天问*随想
没有谁能预先给我一个没有坎坷、没有伤怀的未来。忧伤、彷徨过后,我会努力好好的地活下去,有目标地活下去,直到将属于我的统统索回。问候作者!
别以为这样我就会干休,我会不止,直到将属于我的统统索回。
——《天问》
静伫窗前,享受寝室一个人的静谧,还有静谧中携着的那股淡淡的失落那些曾经好胜的青年们现在也许正在游戏的海洋徜徉呢?不过这样也好,走廊上再没有那阵阵歇斯底里的聒噪叫嚣。我看到的只是蓝天上如烟飘逸的云朵和枝头上泛着新意的绿芽。眼底的街道上,人儿都交错成了恍惚的梦。深味着大自然的恩赐,静聆着它的细语呢喃,我知道这一刻我很满足。可是,为什么感到快意的同时,我的心却又莫名地堵得慌呢?
只愿思索,我不敢再说什么了,我知道我又迷茫了……
时光辗转,淮南的大学生涯于弹指一挥间竟已逾半载。每每回首,我都恍然觉察,我失去了好多——曾经梦萦千番的朋友,曾经倾心爱慕的女生,曾经引以为傲的自信,曾经熠熠生辉的斗志,曾经俯拾即是的欢乐——再细细打量镜子中的自己:长高了,变瘦了,枯黄憔悴的脸,黯淡无光的眼神——我知道自己还是错过了,错过了的就永远过了,留下的只是遗憾了。我竟在浑浑噩噩如浮云,死气沉沉如朽木般地虚度我的花样年华。我不愿一蹶不振,更不想日日恹恹病态。可是,谁能指我一条光明道,谁能预先给我一个没有坎坷、没有伤怀的未来。我知道我就快跨了,只要给我多哪怕一丁点儿压力。我会形神俱疲但微笑着得走向死亡的终点站。

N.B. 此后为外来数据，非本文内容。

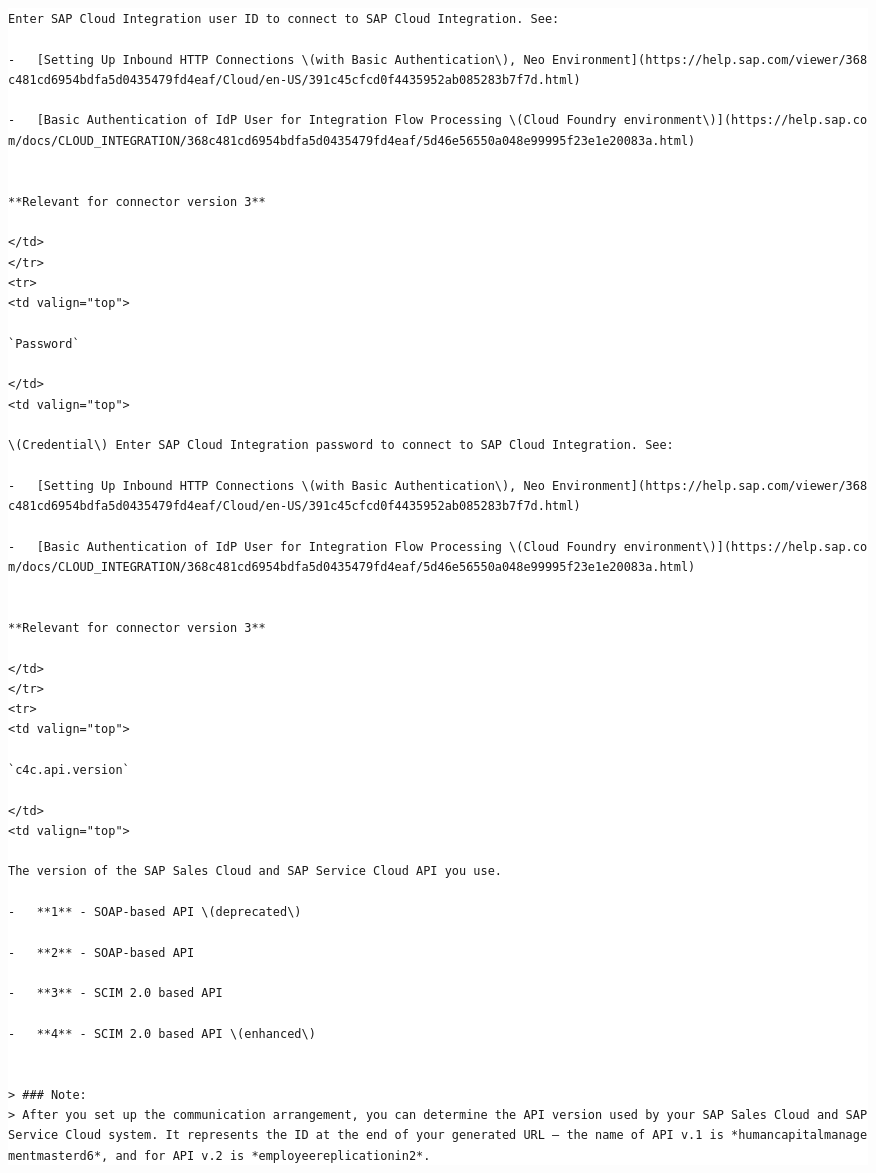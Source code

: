    Enter SAP Cloud Integration user ID to connect to SAP Cloud Integration. See:

    -   [Setting Up Inbound HTTP Connections \(with Basic Authentication\), Neo Environment](https://help.sap.com/viewer/368c481cd6954bdfa5d0435479fd4eaf/Cloud/en-US/391c45cfcd0f4435952ab085283b7f7d.html)

    -   [Basic Authentication of IdP User for Integration Flow Processing \(Cloud Foundry environment\)](https://help.sap.com/docs/CLOUD_INTEGRATION/368c481cd6954bdfa5d0435479fd4eaf/5d46e56550a048e99995f23e1e20083a.html)


    **Relevant for connector version 3**
    
    </td>
    </tr>
    <tr>
    <td valign="top">
    
    `Password`
    
    </td>
    <td valign="top">
    
    \(Credential\) Enter SAP Cloud Integration password to connect to SAP Cloud Integration. See:

    -   [Setting Up Inbound HTTP Connections \(with Basic Authentication\), Neo Environment](https://help.sap.com/viewer/368c481cd6954bdfa5d0435479fd4eaf/Cloud/en-US/391c45cfcd0f4435952ab085283b7f7d.html)

    -   [Basic Authentication of IdP User for Integration Flow Processing \(Cloud Foundry environment\)](https://help.sap.com/docs/CLOUD_INTEGRATION/368c481cd6954bdfa5d0435479fd4eaf/5d46e56550a048e99995f23e1e20083a.html)


    **Relevant for connector version 3**
    
    </td>
    </tr>
    <tr>
    <td valign="top">
    
    `c4c.api.version`
    
    </td>
    <td valign="top">
    
    The version of the SAP Sales Cloud and SAP Service Cloud API you use.

    -   **1** - SOAP-based API \(deprecated\)

    -   **2** - SOAP-based API

    -   **3** - SCIM 2.0 based API

    -   **4** - SCIM 2.0 based API \(enhanced\)


    > ### Note:  
    > After you set up the communication arrangement, you can determine the API version used by your SAP Sales Cloud and SAP Service Cloud system. It represents the ID at the end of your generated URL – the name of API v.1 is *humancapitalmanagementmasterd6*, and for API v.2 is *employeereplicationin2*.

日子还是那样,拖曳着悠长的影子义无返顾地走来然后不屑一顾地去,挂着轻蔑的笑,我的忧郁像癌变的细胞,无限增殖却决不老化。我越来越觉得我好象古代那个买矛和盾的人,永远不能自圆其说了。我也不知道我整日整日在乱想些什么,喜欢班得瑞的蓝色忧郁,热衷郑源的断肠情歌,更期冀自己有足够的时间和只属于自己的空间,然后我会感激地缅怀过去,然后决绝地殓葬本不该属于我的一切。
最幸福的时刻是星期五的后两节课铃声响起的一瞬,但前提是星期六没课。那样一个晚上,我不会再沉溺虚拟的网络,我会冲一杯咖啡,看它氤氲着腾腾的热气雾化我的眼镜,嗅着淡淡的苦涩味,总有一种惬意的伤怀,颤栗的感动,,是咖啡带给我的吗?还是天性使然?我不知道,我只知道,那一刻,我不再有心灵日趋滞重的惶恐和不知所措的慌乱。最期待某个酷热的夏日,骄阳炙烤,那时我想我会倔强地直视刺眼的太阳,心情会好极了,或许太阳会将我湿潮阴晦的心晒干。
我不惧怕死亡,每每听闻有人跳楼了、有人服毒了,我更多的不是惋惜,而是钦佩,因为我自知没那份果敢,他们可以眼睛一闭,再不问凡尘。可我不行!我有亲人,我不能让他们失望,也不会让他们伤心,所以我要好好的地活下去,有目标地活下去。
或许是意外的收获吧,让我体验到了这份撕夜的沉重,抑或只是上天的恩赐,慰藉我这样一个孤独的人……
别以为这样我就会干休,我会不止,直到将属于我的统统索回。